In this work the coupling of triaxial deformation and the evolution of fluid flow in porous rocks (in particular sandstone) is explored using high-speed neutron imaging. Neutrons are highly sensitive to hydrogen, providing the ideal probe for detecting fluids (e.g., water and oils) in dense porous materials such as rocks [B1]. Furthermore the property of neutrons to distinguish between isotopes allows to use deuterated (heavy) water, which attenuates the beam less than the light water, as contrast agent. In this way it is possible to track the front between two fluids which have similar flow properties but very different neutron interactions.
EXPERIMENTAL METHOD
The experimental campaign was performed at the Cold Neutron Tomography and Radiography (CONRAD-2) [B2] instrument at Helmholtz Zentrum Berlin (HZB) where it was possible to acquire fast tomographies in 1 minute.

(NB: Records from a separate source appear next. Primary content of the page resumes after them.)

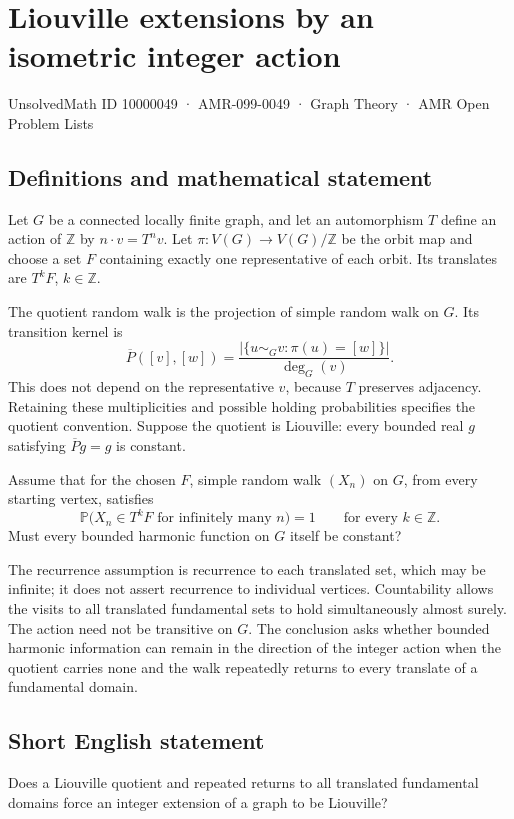 \documentclass[11pt,a4paper]{article}
\begin{document}
\section*{Liouville extensions by an isometric integer action}\label{10000049}
{\small UnsolvedMath ID 10000049 · AMR-099-0049 · Graph Theory · AMR Open Problem Lists}
\subsection{Definitions and mathematical statement}
Let $G$ be a connected locally finite graph, and let an automorphism $T$ define an action of $\mathbb Z$ by $n\cdot v=T^nv$. Let $\pi:V(G)\to V(G)/\mathbb Z$ be the orbit map and choose a set $F$ containing exactly one representative of each orbit. Its translates are $T^kF$, $k\in\mathbb Z$.

The quotient random walk is the projection of simple random walk on $G$. Its transition kernel is
\[
\overline P([v],[w])=
\frac{|\{u\sim_Gv:\pi(u)=[w]\}|}{\deg_G(v)}.
\]
This does not depend on the representative $v$, because $T$ preserves adjacency. Retaining these multiplicities and possible holding probabilities specifies the quotient convention. Suppose the quotient is Liouville: every bounded real $g$ satisfying $\overline Pg=g$ is constant.

Assume that for the chosen $F$, simple random walk $(X_n)$ on $G$, from every starting vertex, satisfies
\[
\mathbb P\bigl(X_n\in T^kF\text{ for infinitely many }n\bigr)=1
\qquad\text{for every }k\in\mathbb Z.
\]
Must every bounded harmonic function on $G$ itself be constant?

The recurrence assumption is recurrence to each translated set, which may be infinite; it does not assert recurrence to individual vertices. Countability allows the visits to all translated fundamental sets to hold simultaneously almost surely. The action need not be transitive on $G$. The conclusion asks whether bounded harmonic information can remain in the direction of the integer action when the quotient carries none and the walk repeatedly returns to every translate of a fundamental domain.
\subsection{Short English statement}
Does a Liouville quotient and repeated returns to all translated fundamental domains force an integer extension of a graph to be Liouville?
\end{document}

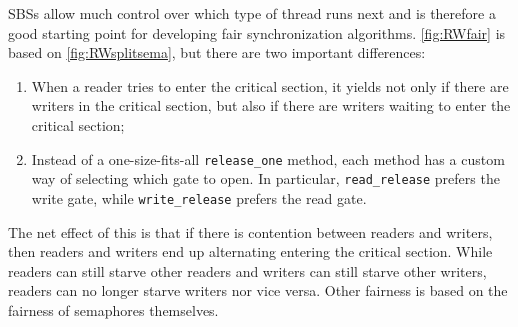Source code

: \documentclass{report}
\newcommand{\harmonysource}[1]{
\begin{tabbing}
XX\=XXX\=XXX\kill
    
\end{tabbing}
}
\newcommand{\harmonylink}[1]{%
[\href{https://harmony.cs.cornell.edu/#1}{\underline{#1}}]%
}
\newenvironment{code}{
\tcolorbox
}{
\endtcolorbox
}
\begin{document}
SBSs allow much control over which type of thread runs next and is therefore
a good starting point for developing fair synchronization algorithms.
\autoref{fig:RWfair} is based on \autoref{fig:RWsplitsema}, but there
are two important differences:

\begin{enumerate}
\item When a reader tries to enter the critical section, it yields not only
if there are writers in the critical section, but also if there are writers
waiting to enter the critical section;
\item Instead of a one-size-fits-all \texttt{release\_one} method, each
method has a custom way of selecting which gate to open.  In particular,
\texttt{read\_release} prefers the write gate, while \texttt{write\_release}
prefers the read gate.
\end{enumerate}

The net effect of this is that if there is contention between readers and
writers, then readers and writers end up alternating entering the critical
section.  While readers can still starve other readers and writers can still
starve other writers, readers can no longer starve writers nor vice versa.
Other fairness is based on the fairness of semaphores themselves.

\end{document}
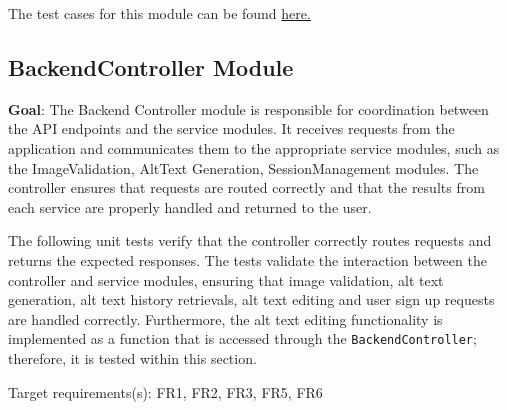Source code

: \documentclass[12pt, titlepage]{article}
\begin{document}
The test cases for this module can be found \href{https://github.com/4G06-CAPSTONE-2025/Reading4All/blob/main/backend/tests/test_image_validation.py}{here.}

\subsection{BackendController Module}
\textbf{Goal}:
The Backend Controller module is responsible for coordination between the API endpoints and the service modules. 
It receives requests from the application and communicates them to the appropriate service modules, such as the ImageValidation, 
AltText Generation, SessionManagement modules. The controller ensures that requests are routed correctly and 
that the results from each service are properly handled and returned to the user. 

The following unit tests verify that the controller correctly routes requests and returns the expected responses. 
The tests validate the interaction between the controller and service modules, ensuring that image validation, 
alt text generation, alt text history retrievals, alt text editing and user sign up requests are handled correctly.
Furthermore, the alt text editing functionality is implemented as a function that is accessed through the \texttt{BackendController}; 
therefore, it is tested within this section.

Target requirements(s): FR1, FR2, FR3, FR5, FR6
\end{document}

The samples were deformed ex-situ in a triaxial apparatus in Laboratoire Sols, Solides, Structures, Risques (3SR, Grenoble). X-ray tomographies were acquired before and after the triaxial loading to obtain the strain fields through Digital Volume Correlation (DVC) [B3]. During the experiment light water was flushed through the sample while fast tomographies were acquired. Therefore, a relation between deformation and changes in permeability field can be analyzed.
In order to be able to image the advancing fluid front and quantify its velocity in 3D, the experimental setup controls the pressure on the top of the sample, the confining pressure and the water flow rate while measuring the volume of the water leaving the sample and the pressure on the bottom of the sample.
RESULTS
Five samples of Vosges sandstone were deformed under triaxial conditions at 30 and 40 MPa confining pressure and loaded to different levels of axial strain to be able to study the changes in permeability with different degrees of deformation. An example of the strain fields determined using DVC analysis of the x-ray tomographies acquired before and after the loading is shown in Figure 1. Figure 2 shows an example of a neutron tomography image of the light water advancing into the heavy-water saturated sample; the image has been thresholded to show just the light-water in the sample.
[B1] S.A. Hall. Geophysical Research Letters, 40, 2613-2618, 2013.
[B2] N. Kardjilov, et. al. Journal of Applied Crystallography 49 (2016), p. 195-202.
[B3] E. Tudisco et. al. Physics Procedia-10th World Conference on Neutron Radiography, 69, 509-515, 2015.